__TASK ITEM__: Write every line of the material again exactly, with no pictures in the copy.

*** Opening of ENTRIES SUPPLIED ***

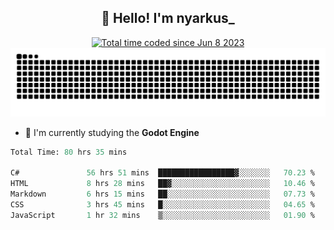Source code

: <h2 align="center">👋 Hello! I'm nyarkus_</h2>
<p align="center">
  <a href="https://wakatime.com/@8f9aa332-6725-4e00-a5d9-b2317a4b74a6">
    <img src="https://wakatime.com/badge/user/8f9aa332-6725-4e00-a5d9-b2317a4b74a6.svg" alt="Total time coded since Jun 8 2023" />
  </a>
  <br>
  <img src = "https://github.com/nyarkus/nyarkus/blob/output/github-snake-dark.svg">
</p>

<!--- - 🔭 I’m currently working at [Eternal Beta](https://github.com/Kacianoki/Eternal-Beta) -->
<!--- 💬 Ask me about **nothing :<**-->
- 🌱 I'm currently studying the **Godot Engine**

<!--START_SECTION:waka-->

```fs
Total Time: 80 hrs 35 mins

C#               56 hrs 51 mins  █████████████████▓░░░░░░░   70.23 %
HTML             8 hrs 28 mins   ██▓░░░░░░░░░░░░░░░░░░░░░░   10.46 %
Markdown         6 hrs 15 mins   ██░░░░░░░░░░░░░░░░░░░░░░░   07.73 %
CSS              3 hrs 45 mins   █░░░░░░░░░░░░░░░░░░░░░░░░   04.65 %
JavaScript       1 hr 32 mins    ▒░░░░░░░░░░░░░░░░░░░░░░░░   01.90 %
```

<!--END_SECTION:waka-->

*** Close of ENTRIES SUPPLIED ***

__COMPLETED TASK__:
Source code

: <h2 align="center">👋 Hello! I'm nyarkus_</h2>
<p align="center">
  <a href="https://wakatime.com/@8f9aa332-6725-4e00-a5d9-b2317a4b74a6">
    <img src="https://wakatime.com/badge/user/8f9aa332-6725-4e00-a5d9-b2317a4b74a6.svg" alt="Total time coded since Jun 8 2023" />
  </a>
  <br>
  <img src = "https://github.com/nyarkus/nyarkus/blob/output/github-snake-dark.svg">
</p>

<!--- - 🔭 I’m currently working at [Eternal Beta](https://github.com/Kacianoki/Eternal-Beta) -->
<!--- 💬 Ask me about **nothing :<**-->
- 🌱 I'm currently studying the **Godot Engine**

<!--START_SECTION:waka-->

```fs
Total Time: 80 hrs 35 mins

C#               56 hrs 51 mins  █████████████████▓░░░░░░░   70.23 %
HTML             8 hrs 28 mins   ██▓░░░░░░░░░░░░░░░░░░░░░░   10.46 %
Markdown         6 hrs 15 mins   ██░░░░░░░░░░░░░░░░░░░░░░░   07.73 %
CSS              3 hrs 45 mins   █░░░░░░░░░░░░░░░░░░░░░░░░   04.65 %
JavaScript       1 hr 32 mins    ▒░░░░░░░░░░░░░░░░░░░░░░░░   01.90 %
```

<!--END_SECTION:waka-->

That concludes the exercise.